As part of the DRA’s effort to improve the health of the work force, it implemented the Healthy Delta initiative, a diabetes education and prevention program. Its two primary goals are:

  • To educate Delta residents on the symptoms and dangers of diabetes.
  • To spur Delta residents to do something about their diabetes by calling Healthy Delta (1-866-602-3300) for more information and a referral.

The program’s Web site (www.healthydelta.com) has links to an online diabetes risk test as well as general information about diabetes.

Through the Healthy Delta program, people who call the center receive a follow-up call at the 60- and 90-day marks, Nelson said.
”When there are health issues that affect workers across a wide geographic area, the entire economy is affected,” DRA federal co-chairman Pete Johnson stated in a Sept. 28 column. “The Delta is unfortunately the unhealthiest part of the country. If the health of the work force here isn’t drastically improved, our region’s economy will never advance as far as it should.”


Statewide Initiatives

While the Delta AHEC and the DRA focus on the health of citizens in the Delta, the Arkansas Diabetes Program at UAMS works to improve diabetes education and care statewide.

Kathy Riordan, RN, a diabetes nurse educator who has been with the program since 1993, says the program provides updated medical education for healthcare providers throughout Arkansas, in addition to its work educating and helping individual patients.
For example, a medical case study prepared by Riordan — along with Drs. Debra Simmons and Zulekha Hamid, and registered dietitian Jan Wall, a diabetes nutrition specialist who is the program coordinator — was recently distributed to Arkansas physicians. The study of a 58-year-old Caucasian man whose physician was “not completely satisfied with the control they had achieved over his diabetes,” began using a newer drug, Symlin, under the care of the Arkansas Diabetes Program team.

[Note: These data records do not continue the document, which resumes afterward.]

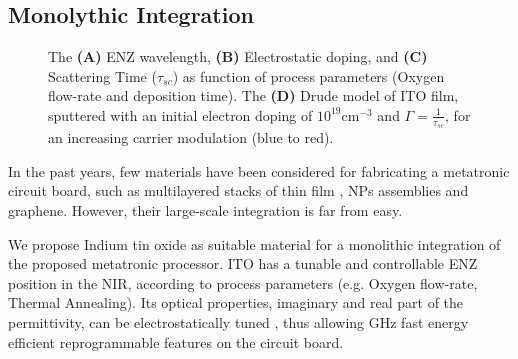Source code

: \subsection{\label{sec:ITO}  Monolythic Integration}

\begin{figure}[ht]
\centering{}
\caption{The \textbf{(A)} ENZ wavelength, \textbf{(B)} Electrostatic doping, and \textbf{(C)} Scattering Time ($\tau_{sc}$) as function of process parameters (Oxygen flow-rate and deposition time). The  \textbf{(D)} Drude model of ITO film, sputtered with an initial electron doping of $10^{19}$cm$^{-3}$ and $\Gamma= \frac{1}{\tau_{sc}}$, for an increasing carrier modulation (blue to red).}
\label{fig:ITO_material}
\end{figure}

\par In the past years, few materials have been considered for fabricating a metatronic circuit board, such as multilayered stacks of thin film \cite{Lie1501790,PhysRevApplied.10.054021} , NPs assemblies and graphene. However, their large-scale integration is far from easy.

\par We propose Indium tin oxide as suitable material for a monolithic integration of the proposed metatronic processor. ITO has a tunable and controllable ENZ position in the NIR, according to process parameters (e.g. Oxygen flow-rate, Thermal Annealing). Its optical properties, imaginary and real part of the permittivity, can be electrostatically tuned \cite{sorger_ultra-compact_2012,amin_0.52_2018}, thus allowing GHz fast\cite{dalir_atto-joule_2018} energy efficient \cite{amin_attojoule_2018} reprogrammable features on the circuit board. 

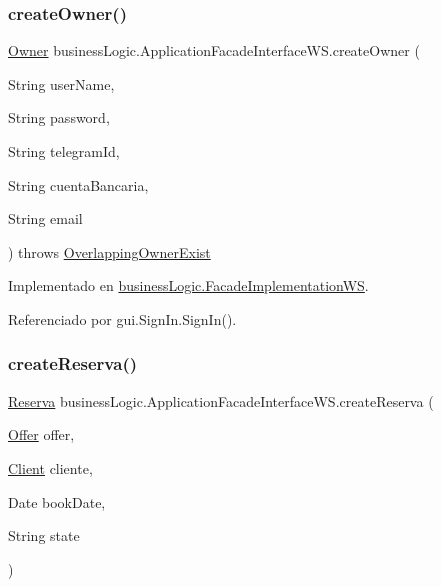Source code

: \subsubsection{\texorpdfstring{createOwner()}{createOwner()}}
{\footnotesize\ttfamily \mbox{\hyperlink{classdomain_1_1_owner}{Owner}} business\+Logic.\+Application\+Facade\+Interface\+W\+S.\+create\+Owner (\begin{DoxyParamCaption}\item[{String}]{user\+Name,  }\item[{String}]{password,  }\item[{String}]{telegram\+Id,  }\item[{String}]{cuenta\+Bancaria,  }\item[{String}]{email }\end{DoxyParamCaption}) throws \mbox{\hyperlink{classexceptions_1_1_overlapping_owner_exist}{Overlapping\+Owner\+Exist}}}



Implementado en \mbox{\hyperlink{classbusiness_logic_1_1_facade_implementation_w_s_ad7a2f26be66f4ae4cbc2a4ad89e74e53}{business\+Logic.\+Facade\+Implementation\+WS}}.



Referenciado por gui.\+Sign\+In.\+Sign\+In().

\mbox{\label{interfacebusiness_logic_1_1_application_facade_interface_w_s_ad807cbd5d877e941edc274563e5cefa3}} 
\subsubsection{\texorpdfstring{createReserva()}{createReserva()}}
{\footnotesize\ttfamily \mbox{\hyperlink{classdomain_1_1_reserva}{Reserva}} business\+Logic.\+Application\+Facade\+Interface\+W\+S.\+create\+Reserva (\begin{DoxyParamCaption}\item[{\mbox{\hyperlink{classdomain_1_1_offer}{Offer}}}]{offer,  }\item[{\mbox{\hyperlink{classdomain_1_1_client}{Client}}}]{cliente,  }\item[{Date}]{book\+Date,  }\item[{String}]{state }\end{DoxyParamCaption})}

“The case study was to give an example of how to use (the drug) effectively with comparisons to similar types of medicine,” Riordan said, noting that use of the drug — an injected amino acid protein hormone — is a fairly different way of treating diabetes. For individual patient care, the ADA-certified Arkansas Diabetes Program requires a medical referral for patients.

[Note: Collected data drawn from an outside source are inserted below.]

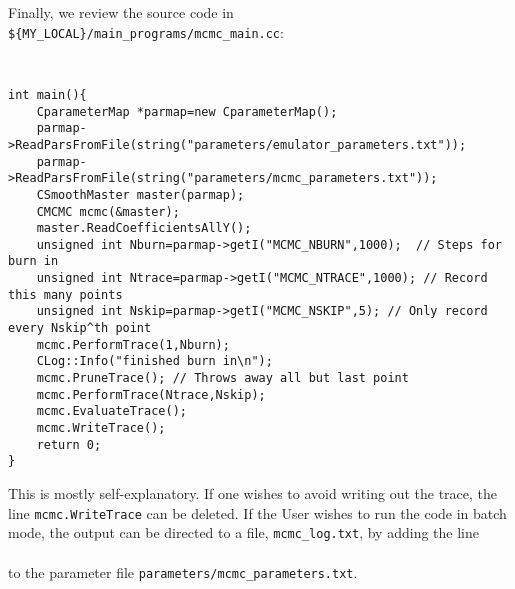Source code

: \documentclass[UserManual.tex]{subfiles}
\begin{document}
Finally, we review the source code in {\tt \$\{MY\_LOCAL\}/main\_programs/mcmc\_main.cc}:
{\tt
\begin{verbatim}
int main(){
	CparameterMap *parmap=new CparameterMap();
	parmap->ReadParsFromFile(string("parameters/emulator_parameters.txt"));
	parmap->ReadParsFromFile(string("parameters/mcmc_parameters.txt"));
	CSmoothMaster master(parmap);	
	CMCMC mcmc(&master);
	master.ReadCoefficientsAllY();
	unsigned int Nburn=parmap->getI("MCMC_NBURN",1000);  // Steps for burn in
	unsigned int Ntrace=parmap->getI("MCMC_NTRACE",1000); // Record this many points
	unsigned int Nskip=parmap->getI("MCMC_NSKIP",5); // Only record every Nskip^th point	
	mcmc.PerformTrace(1,Nburn);	
	CLog::Info("finished burn in\n");
	mcmc.PruneTrace(); // Throws away all but last point
	mcmc.PerformTrace(Ntrace,Nskip);
	mcmc.EvaluateTrace();
	mcmc.WriteTrace();
	return 0;
}
\end{verbatim}}
This is mostly self-explanatory. If one wishes to avoid writing out the trace, the line {\tt mcmc.WriteTrace} can be deleted. If the User wishes to run the code in batch mode, the output can be directed to a file, {\tt mcmc\_log.txt}, by adding the line\\
\hspace*{20pt}{\tt SmoothEmulator\_LogFileName mcmc\_log.txt} \\
to the parameter file {\tt parameters/mcmc\_parameters.txt}.






 
\end{document}
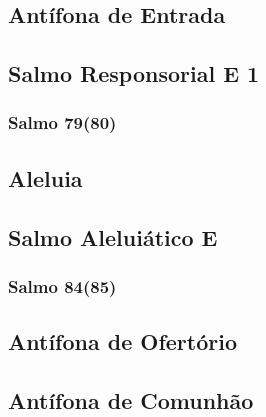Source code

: \subsection{Antífona de Entrada}\label{subsection:tempus-adventus/missa-1/introitus}

\subsection[Salmo Responsorial]{Salmo Responsorial \textmd{E 1}}\label{subsection:tempus-adventus/missa-1/psalmus-responsorius}
\subsubsection{Salmo 79(80)}

\AllowPageFlush

\subsection{Aleluia}\label{subsection:tempus-adventus/missa-1/alleluia}

\AllowPageFlush

\subsection[Salmo Aleluiático]{Salmo Aleluiático \textmd{E \protect\GreStar}}\label{subsection:tempus-adventus/missa-1/psalmus-alleluiaticus}
\subsubsection{Salmo 84(85)}

\AllowPageFlush

\subsection{Antífona de Ofertório}\label{subsection:tempus-adventus/missa-1/offertorium}

\AllowPageFlush

\subsection{Antífona de Comunhão}\label{subsection:tempus-adventus/missa-1/communio}

\AllowPageFlush
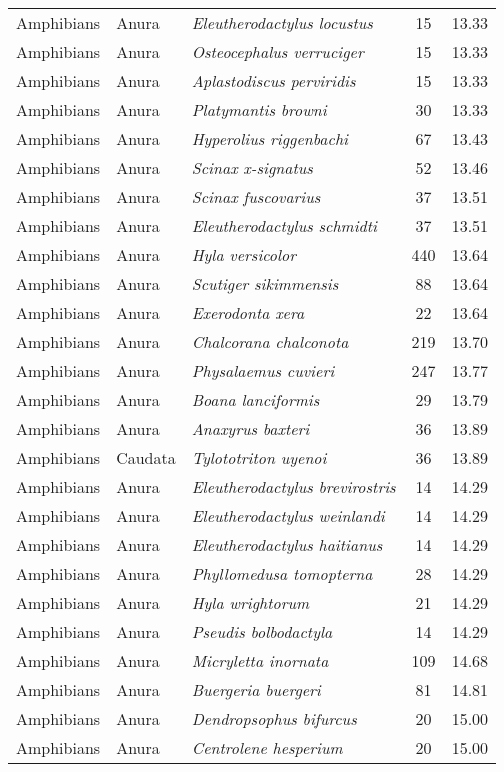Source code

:\begin{longtable}{ll>{\itshape}lcc}
  Amphibians & Anura & Eleutherodactylus locustus &  15 & 13.33 \\ 
  Amphibians & Anura & Osteocephalus verruciger &  15 & 13.33 \\ 
  Amphibians & Anura & Aplastodiscus perviridis &  15 & 13.33 \\ 
  Amphibians & Anura & Platymantis browni &  30 & 13.33 \\ 
  Amphibians & Anura & Hyperolius riggenbachi &  67 & 13.43 \\ 
  Amphibians & Anura & Scinax x-signatus &  52 & 13.46 \\ 
  Amphibians & Anura & Scinax fuscovarius &  37 & 13.51 \\ 
  Amphibians & Anura & Eleutherodactylus schmidti &  37 & 13.51 \\ 
  Amphibians & Anura & Hyla versicolor & 440 & 13.64 \\ 
  Amphibians & Anura & Scutiger sikimmensis &  88 & 13.64 \\ 
  Amphibians & Anura & Exerodonta xera &  22 & 13.64 \\ 
  Amphibians & Anura & Chalcorana chalconota & 219 & 13.70 \\ 
  Amphibians & Anura & Physalaemus cuvieri & 247 & 13.77 \\ 
  Amphibians & Anura & Boana lanciformis &  29 & 13.79 \\ 
  Amphibians & Anura & Anaxyrus baxteri &  36 & 13.89 \\ 
  Amphibians & Caudata & Tylototriton uyenoi &  36 & 13.89 \\ 
  Amphibians & Anura & Eleutherodactylus brevirostris &  14 & 14.29 \\ 
  Amphibians & Anura & Eleutherodactylus weinlandi &  14 & 14.29 \\ 
  Amphibians & Anura & Eleutherodactylus haitianus &  14 & 14.29 \\ 
  Amphibians & Anura & Phyllomedusa tomopterna &  28 & 14.29 \\ 
  Amphibians & Anura & Hyla wrightorum &  21 & 14.29 \\ 
  Amphibians & Anura & Pseudis bolbodactyla &  14 & 14.29 \\ 
  Amphibians & Anura & Micryletta inornata & 109 & 14.68 \\ 
  Amphibians & Anura & Buergeria buergeri &  81 & 14.81 \\ 
  Amphibians & Anura & Dendropsophus bifurcus &  20 & 15.00 \\ 
  Amphibians & Anura & Centrolene hesperium &  20 & 15.00 \\ 

\end{longtable}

Riordan explained that they often see patients whose primary care physicians feel are not making enough progress or patients who require other therapy, such as insulin pumps, that family physicians may not have the resources to provide. Riordan said, “Through diabetes education, we work one-to-one with the patient to help them with learning information to be most effective with their therapy.”
Of the 225,000 to 235,000 Arkansans estimated to have diabetes, only about 150,000 have been diagnosed, according to a report called The State of Diabetes in Arkansas, published in 2005 by the Arkansas Diabetes Prevention and Control Program and the Arkansas Department of Health.

The report states that diabetes, which saw a 35 percent increase in Arkansas from 1993 to 2002, “has reached epidemic proportions” in the state.